For DB bootstrap, CSVs are also created in data/db_csv/ (used by scripts in postgresql/).

To regenerate everything:

python3 data/create_db.py

Data exploration

Since, for privacy reasons, it was not possible to access real supermarket databases, we manually generated the inventory datasets, historical data of 1 year of sales, and the sensor simulators. Specifically:

Store inventory table: 1,142 rows, max stock avg 48.13, current stock avg 38.85, visibility range 0.05–0.20 (data/store_inventory_final.parquet).
Warehouse inventory table: 1,142 rows, warehouse capacity avg 306.23 units (data/warehouse_inventory_final.parquet).
Batch-level tables: 1,830 store batches and 2,250 warehouse batches (includes expiry dates) (data/store_batches.parquet, data/warehouse_batches.parquet).
Weekly discounts table: 9,360 rows with discount_pct range 0.0501–0.35 (data/all_discounts.parquet).
Total simulated sales: 2,808,135 units across 2025 (data/sim_out/synthetic_1y_panel.csv).

Event sources simulated:

Shelf sensors: pick-up, put-back, weight change events.
Foot traffic sensors: customer entry, exit, and session duration.
POS transactions: sales events linked to customers and products.
Warehouse events: inbound and outbound stock movements.

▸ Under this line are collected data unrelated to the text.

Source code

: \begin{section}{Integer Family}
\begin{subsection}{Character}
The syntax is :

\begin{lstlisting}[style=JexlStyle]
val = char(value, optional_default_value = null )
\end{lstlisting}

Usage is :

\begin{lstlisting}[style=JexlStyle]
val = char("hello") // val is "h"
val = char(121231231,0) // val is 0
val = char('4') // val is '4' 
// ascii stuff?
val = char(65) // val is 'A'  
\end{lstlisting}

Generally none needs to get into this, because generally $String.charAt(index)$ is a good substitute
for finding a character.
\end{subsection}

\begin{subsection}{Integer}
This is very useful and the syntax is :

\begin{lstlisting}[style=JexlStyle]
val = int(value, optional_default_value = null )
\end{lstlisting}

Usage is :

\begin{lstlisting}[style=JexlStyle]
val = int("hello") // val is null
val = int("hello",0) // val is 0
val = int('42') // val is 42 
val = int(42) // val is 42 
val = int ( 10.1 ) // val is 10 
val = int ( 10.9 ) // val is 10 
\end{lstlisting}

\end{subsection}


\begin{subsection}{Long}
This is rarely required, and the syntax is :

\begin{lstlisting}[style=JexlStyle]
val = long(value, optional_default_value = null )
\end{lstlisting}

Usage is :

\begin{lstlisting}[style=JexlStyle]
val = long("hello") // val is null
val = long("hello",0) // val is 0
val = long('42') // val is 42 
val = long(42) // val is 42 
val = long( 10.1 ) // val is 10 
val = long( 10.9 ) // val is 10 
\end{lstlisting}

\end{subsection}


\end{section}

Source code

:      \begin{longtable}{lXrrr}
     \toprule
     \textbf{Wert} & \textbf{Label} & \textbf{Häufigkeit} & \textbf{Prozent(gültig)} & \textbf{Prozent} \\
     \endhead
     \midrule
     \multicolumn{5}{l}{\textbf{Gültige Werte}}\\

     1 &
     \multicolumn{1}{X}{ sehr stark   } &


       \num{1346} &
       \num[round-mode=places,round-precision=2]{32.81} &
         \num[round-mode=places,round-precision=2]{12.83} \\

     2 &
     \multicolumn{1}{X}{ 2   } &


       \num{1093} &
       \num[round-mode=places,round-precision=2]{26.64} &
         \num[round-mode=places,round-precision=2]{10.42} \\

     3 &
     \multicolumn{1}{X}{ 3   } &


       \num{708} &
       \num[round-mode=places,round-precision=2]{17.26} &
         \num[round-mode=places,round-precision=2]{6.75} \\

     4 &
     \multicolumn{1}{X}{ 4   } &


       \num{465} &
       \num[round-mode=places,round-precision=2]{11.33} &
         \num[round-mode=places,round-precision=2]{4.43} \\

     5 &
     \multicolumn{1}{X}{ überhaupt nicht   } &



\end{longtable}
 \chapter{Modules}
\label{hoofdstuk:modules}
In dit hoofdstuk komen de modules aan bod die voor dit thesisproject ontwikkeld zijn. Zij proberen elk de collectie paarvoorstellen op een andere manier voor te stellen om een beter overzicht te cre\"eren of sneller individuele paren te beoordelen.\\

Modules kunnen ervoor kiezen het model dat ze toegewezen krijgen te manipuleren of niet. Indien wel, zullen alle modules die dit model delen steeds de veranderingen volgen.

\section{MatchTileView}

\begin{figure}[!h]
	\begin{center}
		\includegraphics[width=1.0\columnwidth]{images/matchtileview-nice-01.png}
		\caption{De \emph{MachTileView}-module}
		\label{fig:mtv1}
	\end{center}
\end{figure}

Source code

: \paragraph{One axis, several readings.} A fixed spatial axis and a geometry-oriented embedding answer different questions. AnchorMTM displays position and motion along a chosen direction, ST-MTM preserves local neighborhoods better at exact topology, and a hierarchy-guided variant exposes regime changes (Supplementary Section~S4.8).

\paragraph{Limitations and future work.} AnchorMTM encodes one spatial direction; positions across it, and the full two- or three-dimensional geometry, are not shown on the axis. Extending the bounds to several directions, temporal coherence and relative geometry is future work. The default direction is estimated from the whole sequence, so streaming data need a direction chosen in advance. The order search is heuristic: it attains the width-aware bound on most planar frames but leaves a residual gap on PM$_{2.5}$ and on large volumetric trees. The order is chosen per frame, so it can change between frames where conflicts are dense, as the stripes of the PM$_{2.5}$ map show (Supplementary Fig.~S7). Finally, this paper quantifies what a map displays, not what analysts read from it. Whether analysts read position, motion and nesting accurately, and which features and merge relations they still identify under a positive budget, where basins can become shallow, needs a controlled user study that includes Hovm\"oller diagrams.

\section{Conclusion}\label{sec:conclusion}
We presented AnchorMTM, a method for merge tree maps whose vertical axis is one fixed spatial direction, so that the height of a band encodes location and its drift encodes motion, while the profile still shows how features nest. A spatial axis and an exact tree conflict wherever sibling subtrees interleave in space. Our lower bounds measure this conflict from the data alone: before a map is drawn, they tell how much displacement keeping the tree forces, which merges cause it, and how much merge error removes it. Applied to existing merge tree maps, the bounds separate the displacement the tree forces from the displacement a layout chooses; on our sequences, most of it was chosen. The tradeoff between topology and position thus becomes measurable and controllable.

Although synthetic, the data generation process preserves realistic temporal patterns and inter-dependencies between events. The simulation logic and datasets broadly follow the information provided to us through a conversation with the Conad of Scandiano regarding the operation and organization of the store.

Kafka topics

Created by kafka-components/kafka-init/init.py.

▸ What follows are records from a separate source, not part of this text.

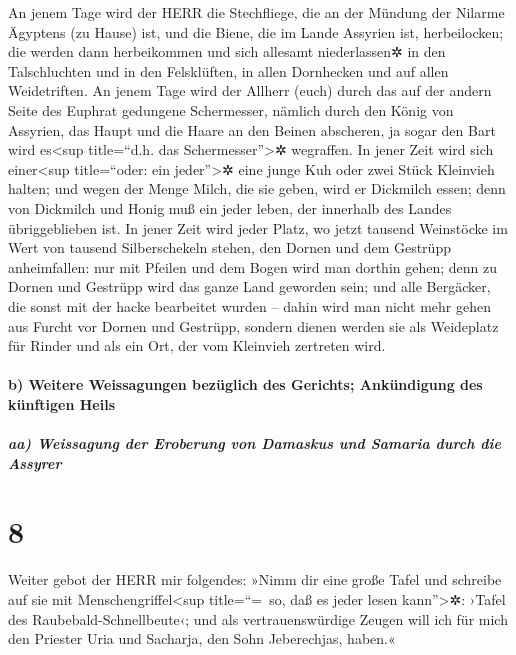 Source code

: An jenem Tage wird der HERR die Stechfliege, die an der
Mündung der Nilarme Ägyptens (zu Hause) ist, und die Biene, die im Lande
Assyrien ist, herbeilocken; die werden dann herbeikommen
und sich allesamt niederlassen✲ in den Talschluchten und in den
Felsklüften, in allen Dornhecken und auf allen Weidetriften.
An jenem Tage wird der Allherr (euch) durch das auf der
andern Seite des Euphrat gedungene Schermesser, nämlich durch den König
von Assyrien, das Haupt und die Haare an den Beinen abscheren, ja sogar
den Bart wird es\textless sup title=``d.h. das
Schermesser''\textgreater✲ wegraffen. In jener Zeit wird
sich einer\textless sup title=``oder: ein jeder''\textgreater✲ eine
junge Kuh oder zwei Stück Kleinvieh halten; und wegen der
Menge Milch, die sie geben, wird er Dickmilch essen; denn von Dickmilch
und Honig muß ein jeder leben, der innerhalb des Landes übriggeblieben
ist. In jener Zeit wird jeder Platz, wo jetzt tausend
Weinstöcke im Wert von tausend Silberschekeln stehen, den Dornen und dem
Gestrüpp anheimfallen: nur mit Pfeilen und dem Bogen wird
man dorthin gehen; denn zu Dornen und Gestrüpp wird das ganze Land
geworden sein; und alle Bergäcker, die sonst mit der
hacke bearbeitet wurden -- dahin wird man nicht mehr gehen aus Furcht
vor Dornen und Gestrüpp, sondern dienen werden sie als Weideplatz für
Rinder und als ein Ort, der vom Kleinvieh zertreten wird.

\hypertarget{b-weitere-weissagungen-bezuxfcglich-des-gerichts-ankuxfcndigung-des-kuxfcnftigen-heils}{%
\paragraph{b) Weitere Weissagungen bezüglich des Gerichts; Ankündigung
des künftigen
Heils}\label{b-weitere-weissagungen-bezuxfcglich-des-gerichts-ankuxfcndigung-des-kuxfcnftigen-heils}}

\hypertarget{aa-weissagung-der-eroberung-von-damaskus-und-samaria-durch-die-assyrer}{%
\subparagraph{aa) Weissagung der Eroberung von Damaskus und Samaria
durch die
Assyrer}\label{aa-weissagung-der-eroberung-von-damaskus-und-samaria-durch-die-assyrer}}

\hypertarget{section-7}{%
\section{8}\label{section-7}}

Weiter gebot der HERR mir folgendes: »Nimm dir eine große
Tafel und schreibe auf sie mit Menschengriffel\textless sup
title=``=~so, daß es jeder lesen kann''\textgreater✲: ›Tafel des
Raubebald-Schnellbeute‹; und als vertrauenswürdige Zeugen
will ich für mich den Priester Uria und Sacharja, den Sohn Jeberechjas,
haben.«

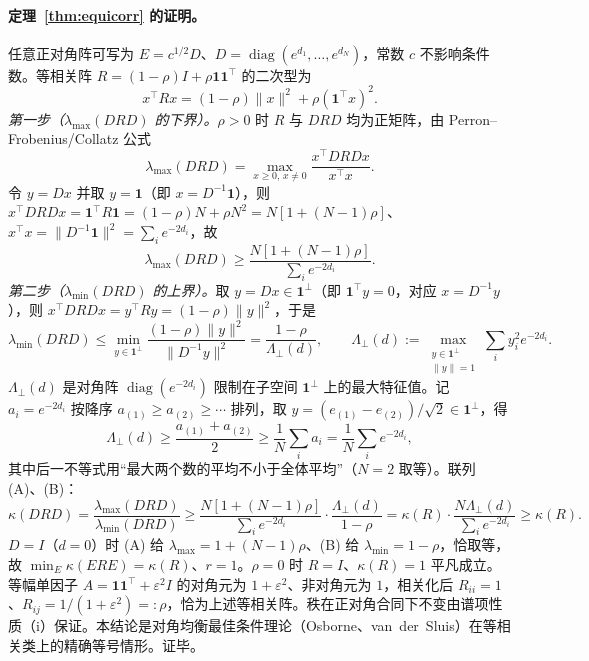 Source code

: \documentclass[fontset=windows,11pt]{ctexart}
\DeclareMathOperator{\diag}{diag}
\numberwithin{equation}{section}
\begin{document}
\paragraph{定理~\ref{thm:equicorr} 的证明。}
任意正对角阵可写为 $E=c^{1/2}D$、$D=\diag(e^{d_1},\dots,e^{d_N})$，常数 $c$ 不影响条件数。等相关阵 $R=(1-\rho)I+\rho\mathbf 1\mathbf 1^\top$ 的二次型为
\[
x^\top R x=(1-\rho)\|x\|^2+\rho(\mathbf 1^\top x)^2.
\]
\emph{第一步（$\lambda_{\max}(DRD)$ 的下界）。}$\rho>0$ 时 $R$ 与 $DRD$ 均为正矩阵，由 Perron--Frobenius/Collatz 公式
\[
\lambda_{\max}(DRD)=\max_{x\ge0,\,x\ne0}\frac{x^\top DRD x}{x^\top x}.
\]
令 $y=Dx$ 并取 $y=\mathbf 1$（即 $x=D^{-1}\mathbf 1$），则 $x^\top DRD x=\mathbf 1^\top R\mathbf 1=(1-\rho)N+\rho N^2=N[1+(N-1)\rho]$、$x^\top x=\|D^{-1}\mathbf 1\|^2=\sum_i e^{-2d_i}$，故
\[
\lambda_{\max}(DRD)\ge\frac{N[1+(N-1)\rho]}{\sum_i e^{-2d_i}}. \tag{A}
\]
\emph{第二步（$\lambda_{\min}(DRD)$ 的上界）。}取 $y=Dx\in\mathbf 1^\perp$（即 $\mathbf 1^\top y=0$，对应 $x=D^{-1}y$），则 $x^\top DRD x=y^\top R y=(1-\rho)\|y\|^2$，于是
\[
\lambda_{\min}(DRD)\le\min_{y\in\mathbf 1^\perp}\frac{(1-\rho)\|y\|^2}{\|D^{-1}y\|^2}
=\frac{1-\rho}{\Lambda_\perp(d)},\qquad
\Lambda_\perp(d):=\max_{\substack{y\in\mathbf 1^\perp\\ \|y\|=1}}\sum_i y_i^2 e^{-2d_i}. \tag{B}
\]
$\Lambda_\perp(d)$ 是对角阵 $\diag(e^{-2d_i})$ 限制在子空间 $\mathbf 1^\perp$ 上的最大特征值。记 $a_i=e^{-2d_i}$ 按降序 $a_{(1)}\ge a_{(2)}\ge\cdots$ 排列，取 $y=(e_{(1)}-e_{(2)})/\sqrt2\in\mathbf 1^\perp$，得
\[
\Lambda_\perp(d)\ge\frac{a_{(1)}+a_{(2)}}2\ge\frac1N\sum_i a_i=\frac1N\sum_i e^{-2d_i},
\]
其中后一不等式用“最大两个数的平均不小于全体平均”（$N=2$ 取等）。联列 (A)、(B)：
\[
\kappa(DRD)=\frac{\lambda_{\max}(DRD)}{\lambda_{\min}(DRD)}
\ge\frac{N[1+(N-1)\rho]}{\sum_i e^{-2d_i}}\cdot\frac{\Lambda_\perp(d)}{1-\rho}
=\kappa(R)\cdot\frac{N\Lambda_\perp(d)}{\sum_i e^{-2d_i}}\ge\kappa(R).
\]
$D=I$（$d=0$）时 (A) 给 $\lambda_{\max}=1+(N-1)\rho$、(B) 给 $\lambda_{\min}=1-\rho$，恰取等，故 $\min_E\kappa(ERE)=\kappa(R)$、$r=1$。$\rho=0$ 时 $R=I$、$\kappa(R)=1$ 平凡成立。等幅单因子 $A=\mathbf 1\mathbf 1^\top+\varepsilon^2 I$ 的对角元为 $1+\varepsilon^2$、非对角元为 $1$，相关化后 $R_{ii}=1$、$R_{ij}=1/(1+\varepsilon^2)=:\rho$，恰为上述等相关阵。秩在正对角合同下不变由谱项性质（i）保证。本结论是对角均衡最佳条件理论（Osborne\cite{Osborne1960}、van~der~Sluis\cite{vanderSluis1969}）在等相关类上的精确等号情形。证毕。
\end{document}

Append‑only (event streams): shelf_events, pos_transactions, foot_traffic, wh_events, alerts
Compacted (state/metadata): shelf_state, wh_state, shelf_batch_state, wh_batch_state, daily_discounts, shelf_restock_plan, wh_supplier_plan, shelf_policies, wh_policies, batch_catalog, shelf_profiles

Delta Lake layout (main paths)

delta/raw/: shelf_events, pos_transactions, foot_traffic, wh_events
delta/cleansed/: shelf_state, wh_state, shelf_batch_state, wh_batch_state
delta/curated/: product_total_state, features_store, predictions
delta/ops/: alerts, shelf_restock_plan, wh_supplier_plan, wh_supplier_orders, wh_supplier_receipts
delta/analytics/: daily_discounts
delta/staging/: shelf_refill_pending
delta/_checkpoints/: Spark Structured Streaming checkpoints

Simulated Time

The project includes a shared simulated clock that writes to Redis:

keys: sim:now (timestamp) and sim:today (date).
used by producers and Spark jobs to keep a consistent timeline during demos/tests.

Configuration (main env vars):

USE_SIMULATED_TIME (default 0, use 1 to enable the clock)
TIME_MULTIPLIER (default 1.0)
STEP_SECONDS (default 1)
SIM_DAYS (default 365, from SIM_START defined in simulated_time/config.py)

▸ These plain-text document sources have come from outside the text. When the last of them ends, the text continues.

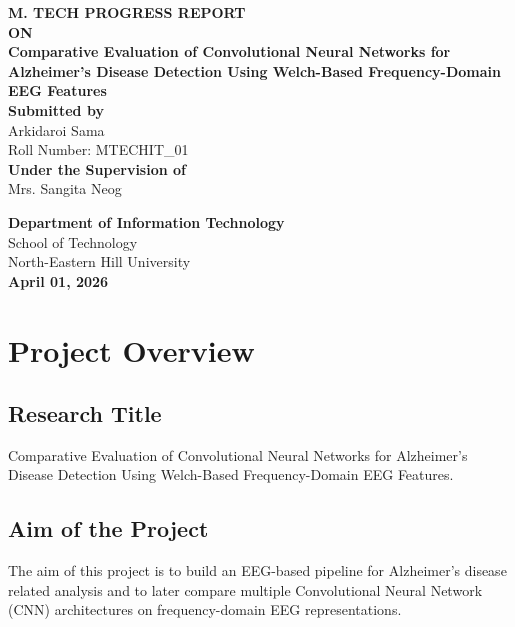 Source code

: \documentclass[12pt,a4paper]{article}
\begin{document}
\begin{titlepage}
    \centering
    \vspace*{1cm}

    {\LARGE\bfseries M. TECH PROGRESS REPORT}\\[1cm]

    {\LARGE\bfseries ON}\\[1cm]

    {\huge\bfseries Comparative Evaluation of Convolutional Neural Networks for Alzheimer’s Disease Detection Using Welch-Based Frequency-Domain EEG Features}\\[2cm]

    {\large\textbf{Submitted by}}\\[0.3cm]
    {\Large Arkidaroi Sama}\\[0.2cm]
    {\large Roll Number: MTECHIT\_01}\\[2cm]

    {\large\textbf{Under the Supervision of}}\\[0.3cm]
    {\Large Mrs. Sangita Neog}\\

    \vfill

    {\large\textbf{Department of Information Technology}}\\
    {\large School of Technology}\\
    {\large North-Eastern Hill University}\\[1.5cm]

    {\large\textbf{April 01, 2026}}
\end{titlepage}

\tableofcontents
\newpage

\section{Project Overview}

\subsection{Research Title}
Comparative Evaluation of Convolutional Neural Networks for Alzheimer’s Disease Detection Using Welch-Based Frequency-Domain EEG Features.

\subsection{Aim of the Project}
The aim of this project is to build an EEG-based pipeline for Alzheimer’s disease related analysis and to later compare multiple Convolutional Neural Network (CNN) architectures on frequency-domain EEG representations.
\end{document}
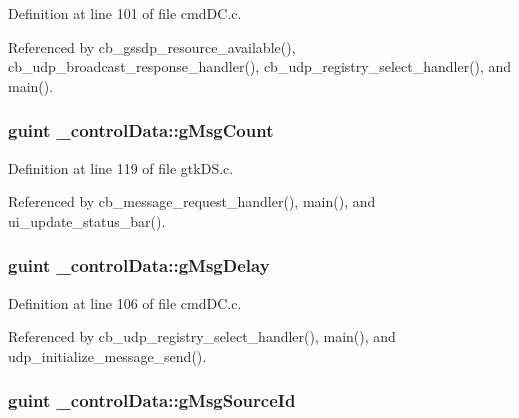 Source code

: Definition at line 101 of file cmd\+D\+C.\+c.



Referenced by cb\+\_\+gssdp\+\_\+resource\+\_\+available(), cb\+\_\+udp\+\_\+broadcast\+\_\+response\+\_\+handler(), cb\+\_\+udp\+\_\+registry\+\_\+select\+\_\+handler(), and main().

\hypertarget{struct__control_data_ae797898f8e5ad5c3128da674f86520d1}{}
\subsubsection[{g\+Msg\+Count}]{\setlength{\rightskip}{0pt plus 5cm}guint \+\_\+control\+Data\+::g\+Msg\+Count}\label{struct__control_data_ae797898f8e5ad5c3128da674f86520d1}


Definition at line 119 of file gtk\+D\+S.\+c.



Referenced by cb\+\_\+message\+\_\+request\+\_\+handler(), main(), and ui\+\_\+update\+\_\+status\+\_\+bar().

\hypertarget{struct__control_data_a277ea878a8491fa38269b6c762a05389}{}
\subsubsection[{g\+Msg\+Delay}]{\setlength{\rightskip}{0pt plus 5cm}guint \+\_\+control\+Data\+::g\+Msg\+Delay}\label{struct__control_data_a277ea878a8491fa38269b6c762a05389}


Definition at line 106 of file cmd\+D\+C.\+c.



Referenced by cb\+\_\+udp\+\_\+registry\+\_\+select\+\_\+handler(), main(), and udp\+\_\+initialize\+\_\+message\+\_\+send().

\hypertarget{struct__control_data_a4be65550b087ca645572b8ebc726250d}{}
\subsubsection[{g\+Msg\+Source\+Id}]{\setlength{\rightskip}{0pt plus 5cm}guint \+\_\+control\+Data\+::g\+Msg\+Source\+Id}\label{struct__control_data_a4be65550b087ca645572b8ebc726250d}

Kafka (Producers & Consumers)

Kafka is the central event bus. Different components publish events, while others consume them to build state, trigger actions, or persist results.

Producers (simulation + scheduling)

kafka-components/kafka-init/: creates the topics used by the pipeline (append-only events and compacted state/metadata).
kafka-components/kafka-producer-foot_traffic/: simulates customer entries/exits and buffers foot_traffic events on Redis Streams.
kafka-components/kafka-producer-shelf/: simulates shelf sensor activity (pickup/putback/weight change) and buffers shelf_events on Redis Streams.
kafka-components/kafka-producer-pos/: simulates carts/checkouts and buffers pos_transactions on Redis Streams (it also listens to shelf/foot traffic to keep the simulation coherent).
kafka-components/redis-kafka-bridge/: forwards buffered Redis events to Kafka topics (foot_traffic, foot_traffic_realistic, shelf_events, pos_transactions).

Consumers and “manager” services

Spark jobs in spark-apps/ are the main Kafka consumers. They turn raw events into state, alerts, and plans.
kafka-components/wh-supplier-manager/: consumes supplier plans around cutoff times, issues supplier orders/receipts, and publishes the resulting wh_events.
kafka-components/daily-discount-manager/: publishes daily discount updates (and mirrors them to Delta).
kafka-components/removal-scheduler/: publishes removal events for expirations/cleanup scenarios.
kafka-components/shelf-daily-features/: runs a daily batch that reads operational tables and writes analytics.shelf_daily_features for ML.

Kafka Connect is described separately below because it is an integration layer between Kafka and Postgres rather than a simulation or processing component.

Spark Apps

Spark jobs live in spark-apps/ and run as dedicated containers (base image apache/spark:3.5.1-python3).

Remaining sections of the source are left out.